When I tried to unearth older issues of same, I stumbled upon a curious PDF file. It looks like an Ensoniq Soundscape manual, but it’s in fact mostly filled with hundreds of posts from comp.sys.ibm.pc.soundcard.advocacy, capturing a major flame war in response to the innocently named Patch Set Overview. The flame war was basically Rich Heimlich vs. the united forces of Gravis Ultrasound fandom.
With the distance of 20+ years, it’s fascinating to read. And it’s hard to escape the conclusion that Mr. Heimlich was right and the GUS fans were wrong, and often extremely rude about it (although Mr. Heimlich certainly did not hold back).
Rich Heimlich ran a games QA company called Top Star. That put him into a fairly unique position of someone who was familiar with the then-current crop of mass-market sound cards, how they sounded, and what flaws they had, especially when used with games (the #1 use for sound cards by far, at least at the time).

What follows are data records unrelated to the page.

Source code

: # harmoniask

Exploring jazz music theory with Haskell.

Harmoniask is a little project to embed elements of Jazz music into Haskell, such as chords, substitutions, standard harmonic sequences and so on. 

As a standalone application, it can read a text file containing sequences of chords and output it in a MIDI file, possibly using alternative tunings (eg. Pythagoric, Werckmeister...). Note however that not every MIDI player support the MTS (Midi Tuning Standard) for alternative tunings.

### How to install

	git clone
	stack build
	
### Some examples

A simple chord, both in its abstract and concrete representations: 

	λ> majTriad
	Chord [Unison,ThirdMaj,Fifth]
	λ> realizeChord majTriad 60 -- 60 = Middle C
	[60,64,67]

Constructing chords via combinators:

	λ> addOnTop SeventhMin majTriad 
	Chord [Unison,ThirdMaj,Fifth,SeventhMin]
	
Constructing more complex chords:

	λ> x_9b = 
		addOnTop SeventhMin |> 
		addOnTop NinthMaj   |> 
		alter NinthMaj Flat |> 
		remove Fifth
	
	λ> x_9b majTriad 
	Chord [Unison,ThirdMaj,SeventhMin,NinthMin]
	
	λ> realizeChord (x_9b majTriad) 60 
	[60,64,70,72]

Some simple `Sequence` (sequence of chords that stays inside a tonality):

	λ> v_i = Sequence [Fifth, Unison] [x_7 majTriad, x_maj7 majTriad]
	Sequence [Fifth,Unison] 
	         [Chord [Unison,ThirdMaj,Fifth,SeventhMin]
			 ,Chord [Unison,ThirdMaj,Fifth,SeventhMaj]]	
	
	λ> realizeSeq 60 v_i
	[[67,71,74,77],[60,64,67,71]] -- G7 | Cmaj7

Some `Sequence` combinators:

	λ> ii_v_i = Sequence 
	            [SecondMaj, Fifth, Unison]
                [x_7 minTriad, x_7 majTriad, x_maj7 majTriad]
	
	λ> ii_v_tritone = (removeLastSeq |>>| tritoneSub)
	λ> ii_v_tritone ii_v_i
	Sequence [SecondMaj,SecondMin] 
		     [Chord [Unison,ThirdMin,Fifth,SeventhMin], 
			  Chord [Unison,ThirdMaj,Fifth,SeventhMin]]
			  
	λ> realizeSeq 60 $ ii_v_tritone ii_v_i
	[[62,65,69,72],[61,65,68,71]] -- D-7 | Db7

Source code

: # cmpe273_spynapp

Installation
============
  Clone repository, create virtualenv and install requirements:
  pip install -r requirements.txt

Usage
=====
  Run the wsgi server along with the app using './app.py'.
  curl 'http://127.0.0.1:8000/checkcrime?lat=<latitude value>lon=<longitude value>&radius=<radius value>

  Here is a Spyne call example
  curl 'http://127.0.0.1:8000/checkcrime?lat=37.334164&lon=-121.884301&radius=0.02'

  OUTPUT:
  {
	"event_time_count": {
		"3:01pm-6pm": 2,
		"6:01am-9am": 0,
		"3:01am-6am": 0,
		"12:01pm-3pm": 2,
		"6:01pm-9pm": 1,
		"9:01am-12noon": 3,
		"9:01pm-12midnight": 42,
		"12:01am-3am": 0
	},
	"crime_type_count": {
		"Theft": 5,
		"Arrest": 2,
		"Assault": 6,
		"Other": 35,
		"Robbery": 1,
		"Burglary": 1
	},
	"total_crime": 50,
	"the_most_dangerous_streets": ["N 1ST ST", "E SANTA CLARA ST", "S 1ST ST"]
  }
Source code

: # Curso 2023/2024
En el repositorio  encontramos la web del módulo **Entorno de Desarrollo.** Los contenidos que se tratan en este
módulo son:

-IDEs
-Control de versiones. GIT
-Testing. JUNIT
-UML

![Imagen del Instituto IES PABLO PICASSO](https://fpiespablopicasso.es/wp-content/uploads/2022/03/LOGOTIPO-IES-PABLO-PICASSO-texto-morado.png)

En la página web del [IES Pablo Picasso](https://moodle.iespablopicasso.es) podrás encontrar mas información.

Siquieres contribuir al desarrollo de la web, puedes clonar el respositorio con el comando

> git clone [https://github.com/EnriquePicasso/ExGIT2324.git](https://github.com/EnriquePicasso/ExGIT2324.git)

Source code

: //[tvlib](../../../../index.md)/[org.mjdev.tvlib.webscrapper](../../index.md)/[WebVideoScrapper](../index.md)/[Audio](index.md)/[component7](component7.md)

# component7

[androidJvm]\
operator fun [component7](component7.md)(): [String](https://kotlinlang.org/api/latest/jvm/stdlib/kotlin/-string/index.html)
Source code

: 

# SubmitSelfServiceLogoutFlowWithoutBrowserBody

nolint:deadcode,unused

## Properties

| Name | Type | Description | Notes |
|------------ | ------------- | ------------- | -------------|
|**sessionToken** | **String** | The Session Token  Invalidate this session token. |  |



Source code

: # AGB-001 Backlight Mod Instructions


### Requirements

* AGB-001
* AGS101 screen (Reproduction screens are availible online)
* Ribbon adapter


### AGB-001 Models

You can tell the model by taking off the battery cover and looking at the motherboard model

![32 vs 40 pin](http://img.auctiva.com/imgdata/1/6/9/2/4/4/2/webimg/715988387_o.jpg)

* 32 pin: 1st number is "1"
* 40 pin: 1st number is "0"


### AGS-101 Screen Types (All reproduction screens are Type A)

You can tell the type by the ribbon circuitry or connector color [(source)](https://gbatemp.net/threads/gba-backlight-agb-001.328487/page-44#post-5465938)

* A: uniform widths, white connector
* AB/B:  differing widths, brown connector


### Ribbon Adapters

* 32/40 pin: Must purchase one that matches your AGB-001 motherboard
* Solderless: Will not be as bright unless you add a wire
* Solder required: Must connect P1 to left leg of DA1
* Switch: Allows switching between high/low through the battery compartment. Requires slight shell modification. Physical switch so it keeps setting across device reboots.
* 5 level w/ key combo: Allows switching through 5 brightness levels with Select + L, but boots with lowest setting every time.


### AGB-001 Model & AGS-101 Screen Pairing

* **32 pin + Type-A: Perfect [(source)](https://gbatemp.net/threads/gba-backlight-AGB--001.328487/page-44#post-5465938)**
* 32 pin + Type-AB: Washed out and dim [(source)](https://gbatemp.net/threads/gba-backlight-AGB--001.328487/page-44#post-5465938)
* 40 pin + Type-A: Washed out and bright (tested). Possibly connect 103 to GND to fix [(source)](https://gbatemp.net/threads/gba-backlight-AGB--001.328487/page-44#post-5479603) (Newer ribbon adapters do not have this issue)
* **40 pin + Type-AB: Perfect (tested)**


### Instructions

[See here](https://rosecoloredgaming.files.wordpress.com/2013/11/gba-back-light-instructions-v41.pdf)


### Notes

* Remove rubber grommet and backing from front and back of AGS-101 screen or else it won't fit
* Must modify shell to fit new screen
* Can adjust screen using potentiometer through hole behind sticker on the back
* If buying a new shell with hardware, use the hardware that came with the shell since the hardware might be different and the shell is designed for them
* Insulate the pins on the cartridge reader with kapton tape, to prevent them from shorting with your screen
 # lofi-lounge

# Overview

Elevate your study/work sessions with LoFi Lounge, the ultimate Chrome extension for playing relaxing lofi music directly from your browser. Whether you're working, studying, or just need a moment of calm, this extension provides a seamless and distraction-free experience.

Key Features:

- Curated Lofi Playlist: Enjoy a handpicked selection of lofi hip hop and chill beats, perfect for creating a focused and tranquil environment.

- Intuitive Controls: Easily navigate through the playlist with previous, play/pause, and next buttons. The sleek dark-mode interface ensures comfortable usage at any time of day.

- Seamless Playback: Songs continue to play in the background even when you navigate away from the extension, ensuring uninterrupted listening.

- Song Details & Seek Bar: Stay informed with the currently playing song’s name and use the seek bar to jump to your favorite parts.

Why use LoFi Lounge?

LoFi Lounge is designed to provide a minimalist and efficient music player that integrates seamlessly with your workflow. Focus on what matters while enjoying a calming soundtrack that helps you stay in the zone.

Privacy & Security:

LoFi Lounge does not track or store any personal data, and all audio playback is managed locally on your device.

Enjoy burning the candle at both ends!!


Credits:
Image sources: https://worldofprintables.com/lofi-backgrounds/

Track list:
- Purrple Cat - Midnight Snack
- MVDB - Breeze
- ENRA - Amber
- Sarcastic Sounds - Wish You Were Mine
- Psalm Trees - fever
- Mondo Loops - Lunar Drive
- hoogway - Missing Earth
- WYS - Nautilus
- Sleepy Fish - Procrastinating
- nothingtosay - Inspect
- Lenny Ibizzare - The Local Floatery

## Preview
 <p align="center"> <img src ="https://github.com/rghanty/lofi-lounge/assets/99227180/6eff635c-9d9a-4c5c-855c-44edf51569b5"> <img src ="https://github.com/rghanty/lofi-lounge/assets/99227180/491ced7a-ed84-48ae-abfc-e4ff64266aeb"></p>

He had the idea of publishing a rating of popular wavetable sound cards since most people only ever heard one or two and had no basis for comparison. That sounds sensible, but on comp.sys.ibm.pc.soundcard.advocacy the overview was immediately attacked by GUS fans. The responses ranged everywhere from “I don’t care what you say”, “you’re wrong”, “you’re lying”, “you don’t know anything”, to “you’re a paid shill of Creative Labs”.
The discussion is fascinating. One valid criticism brought agains the overview was that there is “pure” and weighted scoring, but no explanation of the weighting. That was taken into account for the 5th issue and the weighting was better explained.
But the biggest thrust of the most incensed posts was that the whole thing is an attack on the GUS and that the GUS is unfairly rated worse than terrible, horrible, no-good Creative Labs products. No one seemed to mind that the GUS was rated lower than Roland or Ensoniq products, but rating below the AWE32 was clearly a capital offense. Mr. Heimlich did not calm the situation by claiming that the GUS was a failing product selling poorly and with a high rate of returns.
That the GUS ultimately failed is clear enough. Knowing the sales numbers would be rather interesting. Based on how rare GUS cards are nowadays (especially compared to Sound Blaster 16 and AWE32), it is obvious that GUS sold much, much worse than the Sound Blasters.
Reading the raging discussion it is apparent that Mr. Heimlich had a much better understanding of the sound card market than the ardent GUS supporters. He also knew about problems that specifically game developers had with the GUS (no MIDI interpreter, no ROM, resulting high memory requirements).
GUS and I
Back in the 1990s, I only kept hearing about the Graves Ultrasound and how great it was. I only got my hands on one around 2003 when it was long obsolete. And it was… well, underwhelming.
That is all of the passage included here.